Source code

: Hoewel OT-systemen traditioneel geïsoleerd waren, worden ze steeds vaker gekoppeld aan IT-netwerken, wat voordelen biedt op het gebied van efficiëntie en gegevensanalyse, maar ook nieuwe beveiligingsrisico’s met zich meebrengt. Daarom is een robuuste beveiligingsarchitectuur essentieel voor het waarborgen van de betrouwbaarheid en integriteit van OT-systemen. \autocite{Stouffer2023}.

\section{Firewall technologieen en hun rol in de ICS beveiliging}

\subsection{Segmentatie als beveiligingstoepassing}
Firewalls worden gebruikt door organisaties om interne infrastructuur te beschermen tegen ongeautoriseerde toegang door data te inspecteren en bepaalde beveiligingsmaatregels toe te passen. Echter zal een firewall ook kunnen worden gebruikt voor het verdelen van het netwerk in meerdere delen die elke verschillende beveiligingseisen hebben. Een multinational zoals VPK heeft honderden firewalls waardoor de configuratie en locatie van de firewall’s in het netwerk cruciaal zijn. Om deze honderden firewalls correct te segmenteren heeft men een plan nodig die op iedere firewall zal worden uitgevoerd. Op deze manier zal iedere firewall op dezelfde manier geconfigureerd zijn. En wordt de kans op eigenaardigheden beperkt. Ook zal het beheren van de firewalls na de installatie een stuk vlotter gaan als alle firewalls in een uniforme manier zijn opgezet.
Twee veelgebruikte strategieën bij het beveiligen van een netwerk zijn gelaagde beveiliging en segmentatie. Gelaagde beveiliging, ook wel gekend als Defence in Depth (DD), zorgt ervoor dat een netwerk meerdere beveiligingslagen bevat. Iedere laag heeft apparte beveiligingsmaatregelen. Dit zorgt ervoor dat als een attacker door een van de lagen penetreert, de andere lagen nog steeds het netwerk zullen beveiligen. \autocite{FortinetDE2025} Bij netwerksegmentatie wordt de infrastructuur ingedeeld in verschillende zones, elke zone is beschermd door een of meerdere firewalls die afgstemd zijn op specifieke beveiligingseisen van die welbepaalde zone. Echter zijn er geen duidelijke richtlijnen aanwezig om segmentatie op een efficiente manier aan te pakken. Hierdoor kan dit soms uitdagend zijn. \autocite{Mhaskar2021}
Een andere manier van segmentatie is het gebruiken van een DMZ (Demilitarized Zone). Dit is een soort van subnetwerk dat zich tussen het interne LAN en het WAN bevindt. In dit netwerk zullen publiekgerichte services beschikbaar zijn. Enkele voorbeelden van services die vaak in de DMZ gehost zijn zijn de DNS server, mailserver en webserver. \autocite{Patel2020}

> [TASK TO CARRY OUT]:
Reproduce verbatim only this range: the first line of the material through the line that contains "Firewalls worden gebruikt", inclusive.

> [ANSWER BOX]:
Source code

: Hoewel OT-systemen traditioneel geïsoleerd waren, worden ze steeds vaker gekoppeld aan IT-netwerken, wat voordelen biedt op het gebied van efficiëntie en gegevensanalyse, maar ook nieuwe beveiligingsrisico’s met zich meebrengt. Daarom is een robuuste beveiligingsarchitectuur essentieel voor het waarborgen van de betrouwbaarheid en integriteit van OT-systemen. \autocite{Stouffer2023}.

\section{Firewall technologieen en hun rol in de ICS beveiliging}

\subsection{Segmentatie als beveiligingstoepassing}
Firewalls worden gebruikt door organisaties om interne infrastructuur te beschermen tegen ongeautoriseerde toegang door data te inspecteren en bepaalde beveiligingsmaatregels toe te passen. Echter zal een firewall ook kunnen worden gebruikt voor het verdelen van het netwerk in meerdere delen die elke verschillende beveiligingseisen hebben. Een multinational zoals VPK heeft honderden firewalls waardoor de configuratie en locatie van de firewall’s in het netwerk cruciaal zijn. Om deze honderden firewalls correct te segmenteren heeft men een plan nodig die op iedere firewall zal worden uitgevoerd. Op deze manier zal iedere firewall op dezelfde manier geconfigureerd zijn. En wordt de kans op eigenaardigheden beperkt. Ook zal het beheren van de firewalls na de installatie een stuk vlotter gaan als alle firewalls in een uniforme manier zijn opgezet.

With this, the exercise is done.